When you think of Paris you think of Ernest Hemingway and the legendary expatriate American writers, romance, high fashion and fine food. When you think of Niagara Falls you think of a spectacular waterfalls, not high fashion, glamour and romance.

Even though four thousand aviation miles separates Paris from Niagara Falls there were two recent occurrences – one very tragic and one exceedingly foolish – connecting Niagara Falls to Paris though the controversial subject of free speech and political comment.

Here in Niagara Falls the issue of free speech and political satire raised its head in late November as former city councilman Sam Fruscione circulated a cartoon in city hall that had been created by local artist Gerald Skrlin.

That cartoon set off councilwoman Kristen Grandinetti, then acting mayor, and Maria Brown, the acting controller, on a tear as the two women took the artwork to the media and sought to have Fruscione charged by city police chief, Bryan DalPorto. Exactly what law Grandinetti and Brown thought Fruscione had broken was never made clear, but the police chief saw the cartoon as the free speech issue it was and no charges were pressed.

That controversial Fruscione/Skrlin cartoon featured a lampooning rendering of Brown calling various Dyster administration officials to dinner as they fed from the public trough.

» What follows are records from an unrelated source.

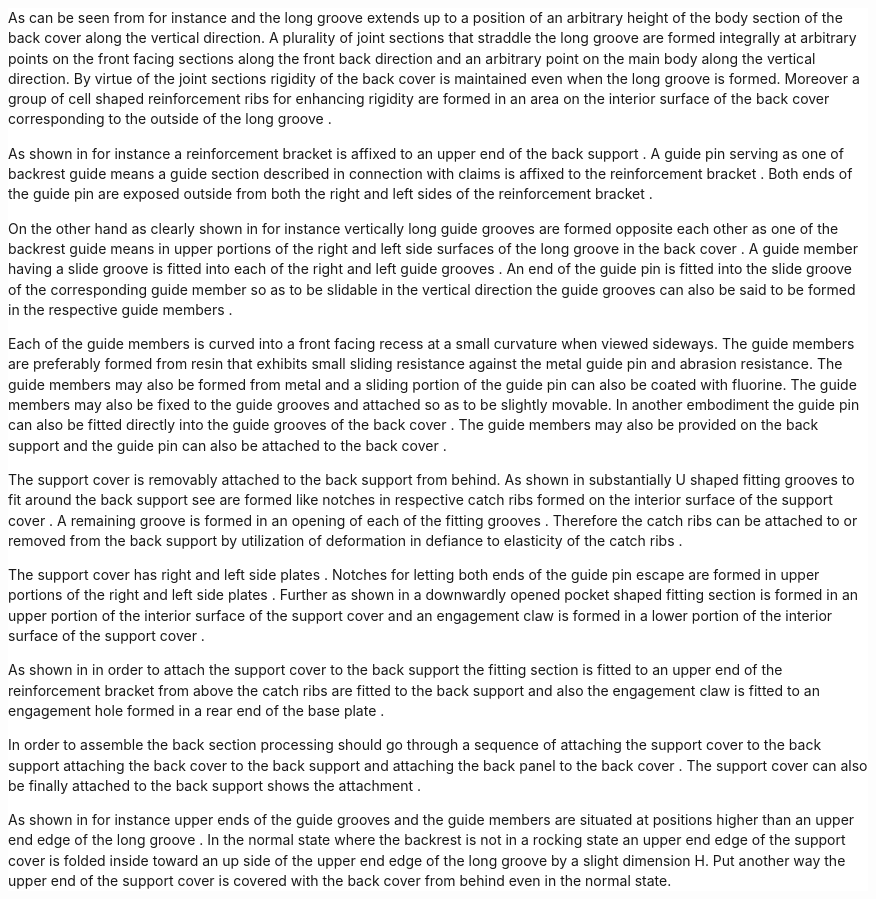 As can be seen from for instance and the long groove extends up to a position of an arbitrary height of the body section of the back cover along the vertical direction. A plurality of joint sections that straddle the long groove are formed integrally at arbitrary points on the front facing sections along the front back direction and an arbitrary point on the main body along the vertical direction. By virtue of the joint sections rigidity of the back cover is maintained even when the long groove is formed. Moreover a group of cell shaped reinforcement ribs for enhancing rigidity are formed in an area on the interior surface of the back cover corresponding to the outside of the long groove .

As shown in for instance a reinforcement bracket is affixed to an upper end of the back support . A guide pin serving as one of backrest guide means a guide section described in connection with claims is affixed to the reinforcement bracket . Both ends of the guide pin are exposed outside from both the right and left sides of the reinforcement bracket .

On the other hand as clearly shown in for instance vertically long guide grooves are formed opposite each other as one of the backrest guide means in upper portions of the right and left side surfaces of the long groove in the back cover . A guide member having a slide groove is fitted into each of the right and left guide grooves . An end of the guide pin is fitted into the slide groove of the corresponding guide member so as to be slidable in the vertical direction the guide grooves can also be said to be formed in the respective guide members .

Each of the guide members is curved into a front facing recess at a small curvature when viewed sideways. The guide members are preferably formed from resin that exhibits small sliding resistance against the metal guide pin and abrasion resistance. The guide members may also be formed from metal and a sliding portion of the guide pin can also be coated with fluorine. The guide members may also be fixed to the guide grooves and attached so as to be slightly movable. In another embodiment the guide pin can also be fitted directly into the guide grooves of the back cover . The guide members may also be provided on the back support and the guide pin can also be attached to the back cover .

The support cover is removably attached to the back support from behind. As shown in substantially U shaped fitting grooves to fit around the back support see are formed like notches in respective catch ribs formed on the interior surface of the support cover . A remaining groove is formed in an opening of each of the fitting grooves . Therefore the catch ribs can be attached to or removed from the back support by utilization of deformation in defiance to elasticity of the catch ribs .

The support cover has right and left side plates . Notches for letting both ends of the guide pin escape are formed in upper portions of the right and left side plates . Further as shown in a downwardly opened pocket shaped fitting section is formed in an upper portion of the interior surface of the support cover and an engagement claw is formed in a lower portion of the interior surface of the support cover .

As shown in in order to attach the support cover to the back support the fitting section is fitted to an upper end of the reinforcement bracket from above the catch ribs are fitted to the back support and also the engagement claw is fitted to an engagement hole formed in a rear end of the base plate .

In order to assemble the back section processing should go through a sequence of attaching the support cover to the back support attaching the back cover to the back support and attaching the back panel to the back cover . The support cover can also be finally attached to the back support shows the attachment .

As shown in for instance upper ends of the guide grooves and the guide members are situated at positions higher than an upper end edge of the long groove . In the normal state where the backrest is not in a rocking state an upper end edge of the support cover is folded inside toward an up side of the upper end edge of the long groove by a slight dimension H. Put another way the upper end of the support cover is covered with the back cover from behind even in the normal state.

As political cartoons go it was fairly white bread but in Niagara Falls the simplest things get complicated and it created a storm of outrage. So thin is the skin of some at city hall that they couldn’t put the harmless artwork into perspective as the simple political commentary it was.

As the cartoon tempest in an inkpot kicked up a storm, a genuine snow storm of historic proportions blew into Buffalo off Lake Erie. The storm paralyzed the region and drew Governor Cuomo to the Queen City for several days as he directed state efforts to fight the natural disaster.

Meanwhile, back at city hall, a political cartoon commanded the attention of Niagara Falls’ major political players.

A little more than a month later, on January 7th, Muslim terrorists burst into the offices of the Paris humor magazine, Charlie Hebdo, and murdered a dozen people.

Why the mass murder? Because the magazine, a well-known iconoclastic periodical that has been in publication for more than 40 years, had dared to publish cartoons of the prophet Mohammed.

The murders at Charlie Hebdo (the magazine was named in homage to Charlie Brown of the Peanuts comic) outraged France and the world, causing one million French citizens to take to the streets in protest of the atrocity.

But this wasn’t the first time a cartoon or commentary regarding the prophet Mohammed caused loss of life. Similar murders took place in Holland and Denmark in recent years.

The distance from Paris to Niagara Falls is four thousand aviation miles.

The distance from the horrific tragedy of the Charlie Hedbo murders is light years from the foolishness of the “city hall cartoon caper” but there are free speech lessons transferable from Paris to Niagara Falls.

France has something to teach the United States and our city regarding political satire, social commentary and free speech.

France was our fledgling nation’s first ally. They sent troops and supplies to the American Colonies during the American Revolution. After 9-11 the first international dignitary to visit President Bush to express condolences and pledge support in the fight against terrorism was the French premier.

We’ve come to a curious place in our nation’s history. While there are moves both nationally and locally to limit free speech, the public must not let nefarious elements that would silence speech and expression have their way.

The freedoms we take for granted are not going to be lost overnight, they will be lost incrementally, the way breaking waves slowly, but inevitably, reduce a shore line.

The January 7th tragedy in Paris and the foolishness over a Niagara Falls City Hall cartoon are light years apart in reality, yet are connected by the thread of freedom of speech.

This now-famous Gerald Skrlin cartoon (top of page) enraged certain anti-first amendment city hall officials and they tried to arrest the cartoon’s distributor, Sam Fruscione. But pro-frist amendment Police Supt. Bryan DalPorto (above) rejected the insane notion that someone should be arrested for distributing a cartoon.